Editorial por El Popular

Si ahora que usted recibe la boleta electoral por correo lee que la Proposición 21 es para controlar la renta de la vivienda, puede pensar que es algo que le conviene, pero le tenemos noticias: le conviene tanto como dispararse en un pie.

De acuerdo con cálculos del gobierno de California, el estado necesita construir en menos de cinco años unos 3.5 millones de nuevas viviendas, pero en su mayoría al alcance de las familias de bajos ingresos, los veteranos, los ancianos.

Solo al tener suficientes viviendas a precio accesible se terminaría la espiral de encarecimiento que comenzó en el año 2000, cuando la escasez todavía no era tan grave como ahora.

Es esa escasez, la falta de vivienda, la que ha llevado a que un departamento de dos recámaras que en el año 2000 se rentaba en $975 dólares mensuales, ahora se rente en $2,099 dólares.

Si usted ha vivido lo suficiente en California, reconocerá que mientras el precio de la vivienda se dispara de esa manera, los salarios a lo largo de los años han crecido muy poco para la mayoría de los californianos.

Lo peor es que la escasez de vivienda cada año se agudiza en California. El precio de la vivienda no deja de subir y las nuevas unidades son pocas y cada vez más caras.

En este contexto que usted ya bien conoce, porque lo padece, la Proposición 21, que en la

boleta dice que es para el control de la renta, intenta causarnos estragos a todos en California.

Primero que nada, la Proposición en ninguna parte menciona la necesidad de construir más viviendas, edificios, departamentos, casas; se queda con las cosas como ahora están, y, sin ninguna propuesta de construir más, que es la solución adecuada, propone pasar el control de la renta de las viviendas a los gobiernos locales.

Es decir que la presunta solución de la proposición 21, es que si, por ejemplo, alguien renta un departamento en Los Ángeles, ya no le pague al dueño o la compañía propietaria de la vivienda, sino al gobierno de Los Ángeles.

Esa medida es la receta perfecta para que los inversionistas, que son los que podrían construir las viviendas que se necesitan, salgan corriendo y no se les vea nunca más.

Encima, la Proposición 21 propone que durante los siguientes tres años las rentas aumenten en 15 por ciento. En el ejemplo que mencionaba arriba del departamento que pasó a costar $2,099 dólares, la renta subiría en el primer año a $2,415, el segundo año a $2,777 y el tercer año a $3,193 dólares por mes.

¿Qué le parece? Es un poco distinto a lo que se lee en la boleta de que se trata de “control de rentas”, ¿verdad?

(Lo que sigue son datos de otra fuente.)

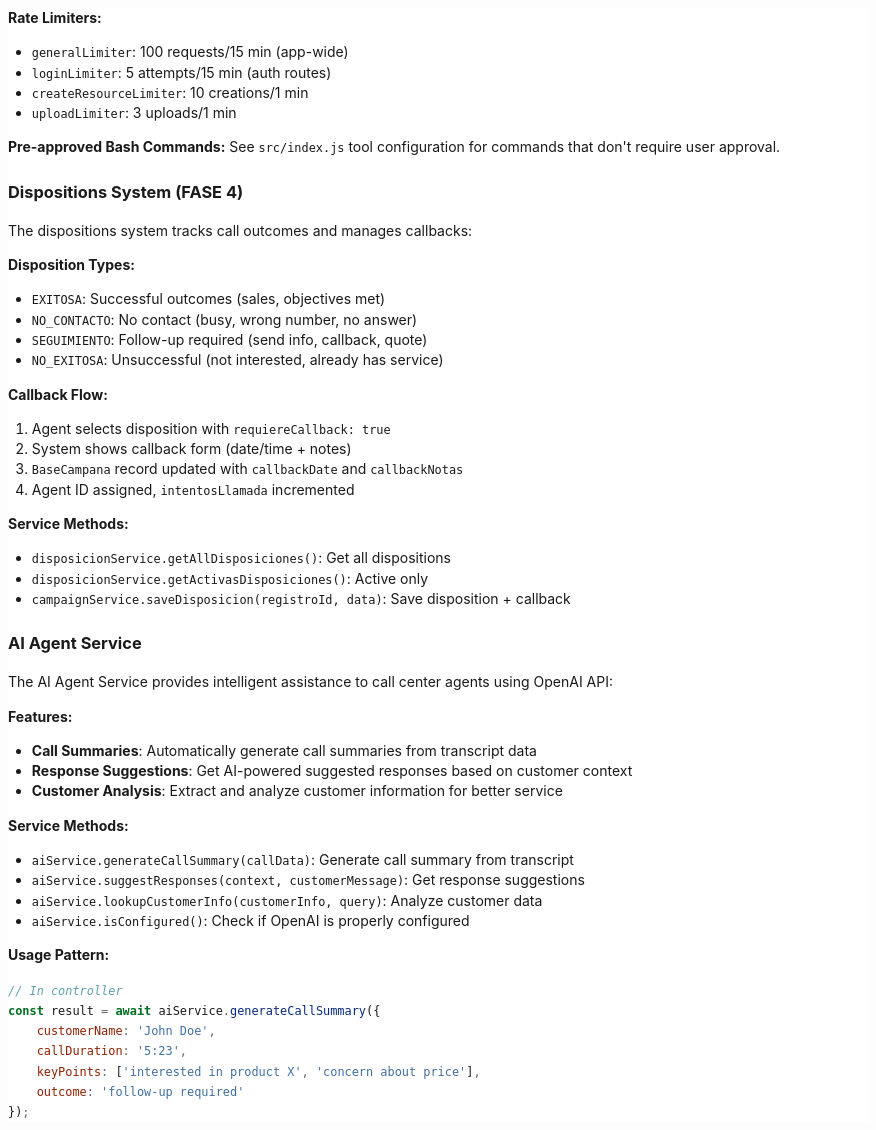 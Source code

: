 **Rate Limiters:**
- `generalLimiter`: 100 requests/15 min (app-wide)
- `loginLimiter`: 5 attempts/15 min (auth routes)
- `createResourceLimiter`: 10 creations/1 min
- `uploadLimiter`: 3 uploads/1 min

**Pre-approved Bash Commands:** See `src/index.js` tool configuration for commands that don't require user approval.

### Dispositions System (FASE 4)

The dispositions system tracks call outcomes and manages callbacks:

**Disposition Types:**
- `EXITOSA`: Successful outcomes (sales, objectives met)
- `NO_CONTACTO`: No contact (busy, wrong number, no answer)
- `SEGUIMIENTO`: Follow-up required (send info, callback, quote)
- `NO_EXITOSA`: Unsuccessful (not interested, already has service)

**Callback Flow:**
1. Agent selects disposition with `requiereCallback: true`
2. System shows callback form (date/time + notes)
3. `BaseCampana` record updated with `callbackDate` and `callbackNotas`
4. Agent ID assigned, `intentosLlamada` incremented

**Service Methods:**
- `disposicionService.getAllDisposiciones()`: Get all dispositions
- `disposicionService.getActivasDisposiciones()`: Active only
- `campaignService.saveDisposicion(registroId, data)`: Save disposition + callback

### AI Agent Service

The AI Agent Service provides intelligent assistance to call center agents using OpenAI API:

**Features:**
- **Call Summaries**: Automatically generate call summaries from transcript data
- **Response Suggestions**: Get AI-powered suggested responses based on customer context
- **Customer Analysis**: Extract and analyze customer information for better service

**Service Methods:**
- `aiService.generateCallSummary(callData)`: Generate call summary from transcript
- `aiService.suggestResponses(context, customerMessage)`: Get response suggestions
- `aiService.lookupCustomerInfo(customerInfo, query)`: Analyze customer data
- `aiService.isConfigured()`: Check if OpenAI is properly configured

**Usage Pattern:**
```javascript
// In controller
const result = await aiService.generateCallSummary({
    customerName: 'John Doe',
    callDuration: '5:23',
    keyPoints: ['interested in product X', 'concern about price'],
    outcome: 'follow-up required'
});
```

Para entonces, con resabios de la pandemia, si usted es de los afortunados que cuenta con recursos para querer rentar en algún otro sitio, se va a enfrentar con la misma escasez que ha llevado a la espiral de carestía de la vivienda.

Piense ahora en sus hijos si los tiene, o en las siguientes generaciones. Votar por la proposición 21 es votar por encarecer como nunca el precio de la vivienda y pasar el control de las rentas a los gobiernos locales, eso es todo.

Si usted quiere un aumento de más del 33 por ciento a lo que ahora paga en vivienda y que el problema de la escasez incluso aumente, adelante, puede dispararse en un pie, o votar por la Proposición 21. No es exactamente lo mismo, pero así lo llegará a sentir. Vote no en la Proposición 21.